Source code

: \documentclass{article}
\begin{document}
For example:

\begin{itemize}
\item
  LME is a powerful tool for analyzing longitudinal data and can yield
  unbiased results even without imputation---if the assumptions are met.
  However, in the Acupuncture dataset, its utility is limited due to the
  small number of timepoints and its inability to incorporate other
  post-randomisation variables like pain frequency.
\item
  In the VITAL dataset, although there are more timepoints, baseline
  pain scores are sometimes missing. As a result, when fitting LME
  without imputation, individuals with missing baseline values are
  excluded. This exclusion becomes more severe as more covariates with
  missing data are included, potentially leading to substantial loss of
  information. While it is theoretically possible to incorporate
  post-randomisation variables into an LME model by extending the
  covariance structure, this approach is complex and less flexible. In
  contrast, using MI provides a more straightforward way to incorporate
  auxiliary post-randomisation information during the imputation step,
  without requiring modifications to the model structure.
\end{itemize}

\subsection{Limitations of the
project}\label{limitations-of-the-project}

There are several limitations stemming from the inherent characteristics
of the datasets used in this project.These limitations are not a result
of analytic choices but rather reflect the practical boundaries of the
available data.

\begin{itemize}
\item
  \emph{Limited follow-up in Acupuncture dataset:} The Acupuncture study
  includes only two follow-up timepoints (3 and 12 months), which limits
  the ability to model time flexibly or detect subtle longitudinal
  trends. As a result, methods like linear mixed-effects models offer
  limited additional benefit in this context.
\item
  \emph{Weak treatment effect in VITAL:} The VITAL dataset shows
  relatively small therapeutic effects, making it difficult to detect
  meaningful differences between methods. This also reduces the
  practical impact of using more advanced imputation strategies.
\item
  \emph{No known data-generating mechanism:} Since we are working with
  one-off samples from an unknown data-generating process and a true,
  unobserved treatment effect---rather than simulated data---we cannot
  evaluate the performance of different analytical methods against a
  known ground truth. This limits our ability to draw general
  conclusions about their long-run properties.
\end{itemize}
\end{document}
...
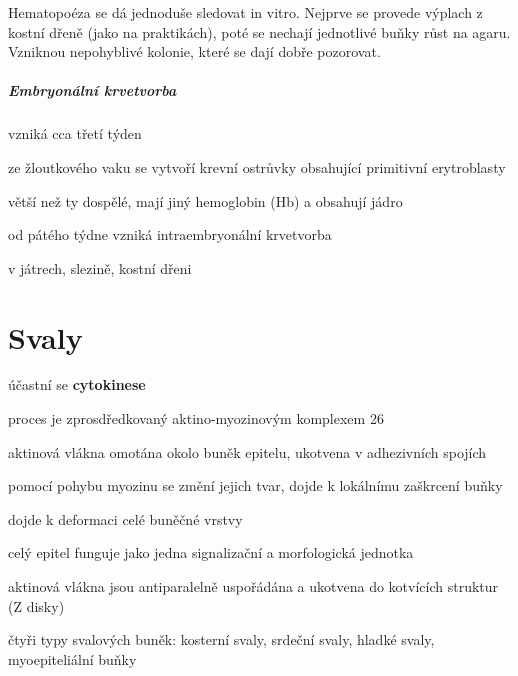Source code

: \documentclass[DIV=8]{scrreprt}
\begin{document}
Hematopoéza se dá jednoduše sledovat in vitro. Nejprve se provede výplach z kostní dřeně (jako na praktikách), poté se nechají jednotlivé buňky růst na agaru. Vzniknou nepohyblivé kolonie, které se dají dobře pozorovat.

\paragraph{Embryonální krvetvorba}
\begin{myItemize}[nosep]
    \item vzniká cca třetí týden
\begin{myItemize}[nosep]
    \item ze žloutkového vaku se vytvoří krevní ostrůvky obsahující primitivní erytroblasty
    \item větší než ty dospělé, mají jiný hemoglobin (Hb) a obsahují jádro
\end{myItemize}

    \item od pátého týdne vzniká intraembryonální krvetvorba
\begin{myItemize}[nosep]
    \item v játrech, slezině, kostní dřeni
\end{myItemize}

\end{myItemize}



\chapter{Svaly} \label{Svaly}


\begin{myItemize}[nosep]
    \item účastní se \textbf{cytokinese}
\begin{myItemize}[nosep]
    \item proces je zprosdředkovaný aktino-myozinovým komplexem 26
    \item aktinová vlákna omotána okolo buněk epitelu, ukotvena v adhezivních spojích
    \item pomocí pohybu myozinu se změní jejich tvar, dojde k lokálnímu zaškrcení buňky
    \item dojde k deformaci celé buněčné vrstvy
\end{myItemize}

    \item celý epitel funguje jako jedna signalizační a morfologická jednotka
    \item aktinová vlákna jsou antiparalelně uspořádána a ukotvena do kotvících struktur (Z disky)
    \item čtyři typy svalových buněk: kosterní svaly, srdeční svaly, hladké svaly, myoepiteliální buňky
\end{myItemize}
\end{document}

- _Exercise_: Review the material and copy each line in which the word "VITAL" appears.

- _Expected answer_:
  In the VITAL dataset, although there are more timepoints, baseline
  \emph{Weak treatment effect in VITAL:} The VITAL dataset shows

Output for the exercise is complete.